Assignment: Retype, word for word, each line between the lines holding "- Geovana Ribeiro D. Silva (RM 99646)" and "- Nathan Nunes Calsonari (RM 552539)", inclusive, and leave the rest of the data alone.

Data shown:
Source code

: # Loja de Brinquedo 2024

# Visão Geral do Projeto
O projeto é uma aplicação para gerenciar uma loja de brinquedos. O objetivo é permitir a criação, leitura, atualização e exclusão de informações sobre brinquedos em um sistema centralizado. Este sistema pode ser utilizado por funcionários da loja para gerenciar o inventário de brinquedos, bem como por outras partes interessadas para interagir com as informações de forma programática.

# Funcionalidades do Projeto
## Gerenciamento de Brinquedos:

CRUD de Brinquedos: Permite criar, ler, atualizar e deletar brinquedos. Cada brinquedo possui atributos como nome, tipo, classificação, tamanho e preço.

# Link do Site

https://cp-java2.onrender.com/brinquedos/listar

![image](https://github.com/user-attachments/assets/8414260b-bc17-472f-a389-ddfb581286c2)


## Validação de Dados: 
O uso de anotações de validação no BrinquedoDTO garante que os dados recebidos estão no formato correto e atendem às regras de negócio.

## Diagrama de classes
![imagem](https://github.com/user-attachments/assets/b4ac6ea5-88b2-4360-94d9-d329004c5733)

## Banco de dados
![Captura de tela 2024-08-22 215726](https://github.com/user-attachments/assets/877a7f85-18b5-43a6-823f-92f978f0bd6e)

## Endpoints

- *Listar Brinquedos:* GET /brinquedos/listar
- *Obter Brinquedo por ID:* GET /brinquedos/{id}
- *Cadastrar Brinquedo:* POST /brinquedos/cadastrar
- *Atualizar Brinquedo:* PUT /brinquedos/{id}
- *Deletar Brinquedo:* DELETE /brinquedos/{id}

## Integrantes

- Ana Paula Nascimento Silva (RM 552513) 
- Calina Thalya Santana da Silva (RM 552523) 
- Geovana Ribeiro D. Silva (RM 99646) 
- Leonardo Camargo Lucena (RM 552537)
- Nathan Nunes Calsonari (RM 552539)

---

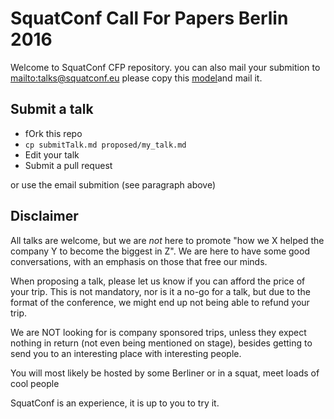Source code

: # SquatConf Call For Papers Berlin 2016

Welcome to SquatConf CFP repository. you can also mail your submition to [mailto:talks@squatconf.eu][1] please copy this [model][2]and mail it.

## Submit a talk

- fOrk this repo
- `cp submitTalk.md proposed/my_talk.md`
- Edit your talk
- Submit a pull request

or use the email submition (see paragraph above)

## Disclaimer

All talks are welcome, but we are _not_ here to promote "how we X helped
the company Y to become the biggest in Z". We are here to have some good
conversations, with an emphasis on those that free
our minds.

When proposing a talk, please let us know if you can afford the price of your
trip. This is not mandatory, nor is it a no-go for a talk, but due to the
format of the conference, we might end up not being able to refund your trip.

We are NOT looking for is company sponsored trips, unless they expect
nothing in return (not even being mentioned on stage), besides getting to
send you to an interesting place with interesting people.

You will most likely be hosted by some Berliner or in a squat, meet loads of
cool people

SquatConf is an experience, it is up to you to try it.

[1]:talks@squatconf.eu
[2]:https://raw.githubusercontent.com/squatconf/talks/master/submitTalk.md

---

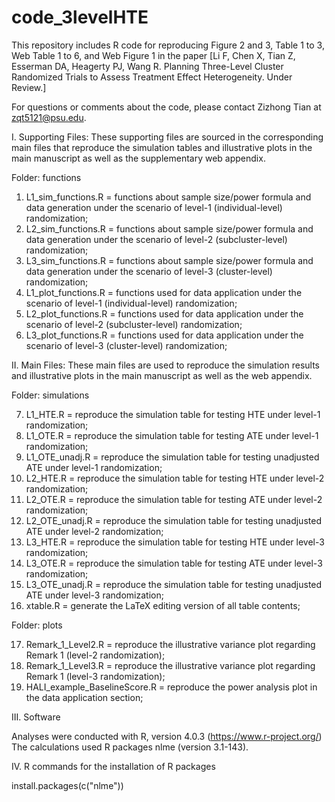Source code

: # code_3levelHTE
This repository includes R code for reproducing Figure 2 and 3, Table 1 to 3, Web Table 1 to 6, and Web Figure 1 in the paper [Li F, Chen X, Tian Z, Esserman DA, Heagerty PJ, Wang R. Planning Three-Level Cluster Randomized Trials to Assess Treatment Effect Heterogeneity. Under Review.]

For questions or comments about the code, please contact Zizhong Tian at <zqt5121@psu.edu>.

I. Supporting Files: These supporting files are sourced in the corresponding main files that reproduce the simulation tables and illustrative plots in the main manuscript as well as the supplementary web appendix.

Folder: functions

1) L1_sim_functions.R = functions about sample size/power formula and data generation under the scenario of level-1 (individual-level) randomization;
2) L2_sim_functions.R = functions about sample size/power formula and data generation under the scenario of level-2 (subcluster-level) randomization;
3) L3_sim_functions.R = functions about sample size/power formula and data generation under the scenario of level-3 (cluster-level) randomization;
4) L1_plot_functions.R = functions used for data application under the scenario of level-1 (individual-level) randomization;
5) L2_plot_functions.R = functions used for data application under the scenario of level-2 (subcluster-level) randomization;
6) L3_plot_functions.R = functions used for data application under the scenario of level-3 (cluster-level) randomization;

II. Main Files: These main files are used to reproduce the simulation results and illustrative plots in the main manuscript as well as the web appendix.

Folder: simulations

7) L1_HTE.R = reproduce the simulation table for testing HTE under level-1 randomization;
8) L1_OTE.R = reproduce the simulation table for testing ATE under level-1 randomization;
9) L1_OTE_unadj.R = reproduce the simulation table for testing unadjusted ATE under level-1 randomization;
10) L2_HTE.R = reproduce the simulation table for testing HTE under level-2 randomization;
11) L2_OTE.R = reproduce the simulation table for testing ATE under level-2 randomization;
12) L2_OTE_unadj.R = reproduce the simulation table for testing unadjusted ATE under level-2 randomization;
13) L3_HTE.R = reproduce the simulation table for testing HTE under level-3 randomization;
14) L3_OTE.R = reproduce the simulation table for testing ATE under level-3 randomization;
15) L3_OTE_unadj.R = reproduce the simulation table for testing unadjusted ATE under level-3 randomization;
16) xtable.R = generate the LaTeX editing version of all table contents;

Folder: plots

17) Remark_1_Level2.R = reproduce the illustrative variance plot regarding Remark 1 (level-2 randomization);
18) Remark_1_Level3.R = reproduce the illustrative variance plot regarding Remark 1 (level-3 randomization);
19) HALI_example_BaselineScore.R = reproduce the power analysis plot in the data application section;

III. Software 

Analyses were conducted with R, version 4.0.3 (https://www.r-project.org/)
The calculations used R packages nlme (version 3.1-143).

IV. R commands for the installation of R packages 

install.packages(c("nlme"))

Answer to the problem:
- Geovana Ribeiro D. Silva (RM 99646) 
- Leonardo Camargo Lucena (RM 552537)
- Nathan Nunes Calsonari (RM 552539)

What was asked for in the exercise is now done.